Exercise requirements: Copy out every record below, word for word.

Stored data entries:
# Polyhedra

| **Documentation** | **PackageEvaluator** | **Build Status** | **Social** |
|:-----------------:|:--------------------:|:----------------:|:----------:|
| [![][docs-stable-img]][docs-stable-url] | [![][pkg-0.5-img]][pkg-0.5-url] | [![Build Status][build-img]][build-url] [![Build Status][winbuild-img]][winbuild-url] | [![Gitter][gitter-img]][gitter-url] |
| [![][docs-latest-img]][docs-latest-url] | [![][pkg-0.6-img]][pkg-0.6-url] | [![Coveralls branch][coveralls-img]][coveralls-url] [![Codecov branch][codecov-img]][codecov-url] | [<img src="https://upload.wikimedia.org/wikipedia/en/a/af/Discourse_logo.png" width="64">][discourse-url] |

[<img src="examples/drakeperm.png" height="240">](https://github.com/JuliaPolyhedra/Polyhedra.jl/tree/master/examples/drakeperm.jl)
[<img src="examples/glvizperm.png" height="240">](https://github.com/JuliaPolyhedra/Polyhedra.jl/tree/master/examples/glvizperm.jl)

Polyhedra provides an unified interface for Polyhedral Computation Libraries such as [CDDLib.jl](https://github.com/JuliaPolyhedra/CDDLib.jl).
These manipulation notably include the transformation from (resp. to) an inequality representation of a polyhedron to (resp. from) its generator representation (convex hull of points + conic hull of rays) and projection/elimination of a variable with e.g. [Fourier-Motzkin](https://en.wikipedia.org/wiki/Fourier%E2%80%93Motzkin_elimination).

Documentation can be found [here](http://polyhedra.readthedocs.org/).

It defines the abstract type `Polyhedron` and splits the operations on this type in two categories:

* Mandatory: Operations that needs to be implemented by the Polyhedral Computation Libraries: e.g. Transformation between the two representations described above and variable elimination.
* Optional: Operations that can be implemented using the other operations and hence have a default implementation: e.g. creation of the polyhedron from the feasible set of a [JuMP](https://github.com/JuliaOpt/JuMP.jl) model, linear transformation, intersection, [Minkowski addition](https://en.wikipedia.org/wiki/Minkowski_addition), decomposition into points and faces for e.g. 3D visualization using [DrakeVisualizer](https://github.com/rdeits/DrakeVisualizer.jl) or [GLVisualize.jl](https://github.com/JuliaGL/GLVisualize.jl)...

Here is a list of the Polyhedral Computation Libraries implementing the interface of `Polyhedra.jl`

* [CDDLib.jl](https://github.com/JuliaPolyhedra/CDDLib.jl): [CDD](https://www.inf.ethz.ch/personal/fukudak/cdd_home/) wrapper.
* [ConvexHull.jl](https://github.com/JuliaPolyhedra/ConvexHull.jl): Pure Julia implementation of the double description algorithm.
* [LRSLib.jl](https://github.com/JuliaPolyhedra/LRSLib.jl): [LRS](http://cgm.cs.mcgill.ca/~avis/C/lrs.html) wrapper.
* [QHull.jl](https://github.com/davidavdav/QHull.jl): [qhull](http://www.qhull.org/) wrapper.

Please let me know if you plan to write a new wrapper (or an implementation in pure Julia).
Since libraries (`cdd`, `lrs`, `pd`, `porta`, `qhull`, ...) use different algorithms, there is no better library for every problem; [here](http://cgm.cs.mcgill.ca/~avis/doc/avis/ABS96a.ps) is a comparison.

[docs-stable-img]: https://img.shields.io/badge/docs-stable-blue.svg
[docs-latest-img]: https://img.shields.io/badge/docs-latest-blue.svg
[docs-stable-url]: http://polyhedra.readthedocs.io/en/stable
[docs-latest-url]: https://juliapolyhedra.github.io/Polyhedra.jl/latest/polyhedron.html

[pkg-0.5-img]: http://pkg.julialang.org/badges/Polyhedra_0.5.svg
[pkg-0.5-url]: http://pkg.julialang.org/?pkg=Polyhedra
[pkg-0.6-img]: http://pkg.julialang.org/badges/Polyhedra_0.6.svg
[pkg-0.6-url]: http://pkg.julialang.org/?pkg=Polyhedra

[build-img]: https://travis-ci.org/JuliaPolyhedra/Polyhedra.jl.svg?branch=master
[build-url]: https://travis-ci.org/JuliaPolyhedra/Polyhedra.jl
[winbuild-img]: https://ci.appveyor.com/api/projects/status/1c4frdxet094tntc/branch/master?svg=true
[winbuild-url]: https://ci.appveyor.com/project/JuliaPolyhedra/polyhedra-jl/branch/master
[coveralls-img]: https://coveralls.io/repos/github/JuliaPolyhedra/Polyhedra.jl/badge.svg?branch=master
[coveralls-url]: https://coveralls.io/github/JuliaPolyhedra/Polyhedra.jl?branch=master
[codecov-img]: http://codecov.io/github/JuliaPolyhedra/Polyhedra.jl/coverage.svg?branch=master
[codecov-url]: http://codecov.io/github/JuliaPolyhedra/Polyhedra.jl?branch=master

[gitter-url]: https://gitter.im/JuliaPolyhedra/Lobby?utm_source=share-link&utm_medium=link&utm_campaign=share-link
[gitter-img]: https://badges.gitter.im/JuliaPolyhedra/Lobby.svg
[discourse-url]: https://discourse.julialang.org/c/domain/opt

Task result:
# Polyhedra

| **Documentation** | **PackageEvaluator** | **Build Status** | **Social** |
|:-----------------:|:--------------------:|:----------------:|:----------:|
| [![][docs-stable-img]][docs-stable-url] | [![][pkg-0.5-img]][pkg-0.5-url] | [![Build Status][build-img]][build-url] [![Build Status][winbuild-img]][winbuild-url] | [![Gitter][gitter-img]][gitter-url] |
| [![][docs-latest-img]][docs-latest-url] | [![][pkg-0.6-img]][pkg-0.6-url] | [![Coveralls branch][coveralls-img]][coveralls-url] [![Codecov branch][codecov-img]][codecov-url] | [<img src="https://upload.wikimedia.org/wikipedia/en/a/af/Discourse_logo.png" width="64">][discourse-url] |

[<img src="examples/drakeperm.png" height="240">](https://github.com/JuliaPolyhedra/Polyhedra.jl/tree/master/examples/drakeperm.jl)
[<img src="examples/glvizperm.png" height="240">](https://github.com/JuliaPolyhedra/Polyhedra.jl/tree/master/examples/glvizperm.jl)

Polyhedra provides an unified interface for Polyhedral Computation Libraries such as [CDDLib.jl](https://github.com/JuliaPolyhedra/CDDLib.jl).
These manipulation notably include the transformation from (resp. to) an inequality representation of a polyhedron to (resp. from) its generator representation (convex hull of points + conic hull of rays) and projection/elimination of a variable with e.g. [Fourier-Motzkin](https://en.wikipedia.org/wiki/Fourier%E2%80%93Motzkin_elimination).

Documentation can be found [here](http://polyhedra.readthedocs.org/).

It defines the abstract type `Polyhedron` and splits the operations on this type in two categories:

* Mandatory: Operations that needs to be implemented by the Polyhedral Computation Libraries: e.g. Transformation between the two representations described above and variable elimination.
* Optional: Operations that can be implemented using the other operations and hence have a default implementation: e.g. creation of the polyhedron from the feasible set of a [JuMP](https://github.com/JuliaOpt/JuMP.jl) model, linear transformation, intersection, [Minkowski addition](https://en.wikipedia.org/wiki/Minkowski_addition), decomposition into points and faces for e.g. 3D visualization using [DrakeVisualizer](https://github.com/rdeits/DrakeVisualizer.jl) or [GLVisualize.jl](https://github.com/JuliaGL/GLVisualize.jl)...

Here is a list of the Polyhedral Computation Libraries implementing the interface of `Polyhedra.jl`

* [CDDLib.jl](https://github.com/JuliaPolyhedra/CDDLib.jl): [CDD](https://www.inf.ethz.ch/personal/fukudak/cdd_home/) wrapper.
* [ConvexHull.jl](https://github.com/JuliaPolyhedra/ConvexHull.jl): Pure Julia implementation of the double description algorithm.
* [LRSLib.jl](https://github.com/JuliaPolyhedra/LRSLib.jl): [LRS](http://cgm.cs.mcgill.ca/~avis/C/lrs.html) wrapper.
* [QHull.jl](https://github.com/davidavdav/QHull.jl): [qhull](http://www.qhull.org/) wrapper.

Please let me know if you plan to write a new wrapper (or an implementation in pure Julia).
Since libraries (`cdd`, `lrs`, `pd`, `porta`, `qhull`, ...) use different algorithms, there is no better library for every problem; [here](http://cgm.cs.mcgill.ca/~avis/doc/avis/ABS96a.ps) is a comparison.

[docs-stable-img]: https://img.shields.io/badge/docs-stable-blue.svg
[docs-latest-img]: https://img.shields.io/badge/docs-latest-blue.svg
[docs-stable-url]: http://polyhedra.readthedocs.io/en/stable
[docs-latest-url]: https://juliapolyhedra.github.io/Polyhedra.jl/latest/polyhedron.html

[pkg-0.5-img]: http://pkg.julialang.org/badges/Polyhedra_0.5.svg
[pkg-0.5-url]: http://pkg.julialang.org/?pkg=Polyhedra
[pkg-0.6-img]: http://pkg.julialang.org/badges/Polyhedra_0.6.svg
[pkg-0.6-url]: http://pkg.julialang.org/?pkg=Polyhedra

[build-img]: https://travis-ci.org/JuliaPolyhedra/Polyhedra.jl.svg?branch=master
[build-url]: https://travis-ci.org/JuliaPolyhedra/Polyhedra.jl
[winbuild-img]: https://ci.appveyor.com/api/projects/status/1c4frdxet094tntc/branch/master?svg=true
[winbuild-url]: https://ci.appveyor.com/project/JuliaPolyhedra/polyhedra-jl/branch/master
[coveralls-img]: https://coveralls.io/repos/github/JuliaPolyhedra/Polyhedra.jl/badge.svg?branch=master
[coveralls-url]: https://coveralls.io/github/JuliaPolyhedra/Polyhedra.jl?branch=master
[codecov-img]: http://codecov.io/github/JuliaPolyhedra/Polyhedra.jl/coverage.svg?branch=master
[codecov-url]: http://codecov.io/github/JuliaPolyhedra/Polyhedra.jl?branch=master

[gitter-url]: https://gitter.im/JuliaPolyhedra/Lobby?utm_source=share-link&utm_medium=link&utm_campaign=share-link
[gitter-img]: https://badges.gitter.im/JuliaPolyhedra/Lobby.svg
[discourse-url]: https://discourse.julialang.org/c/domain/opt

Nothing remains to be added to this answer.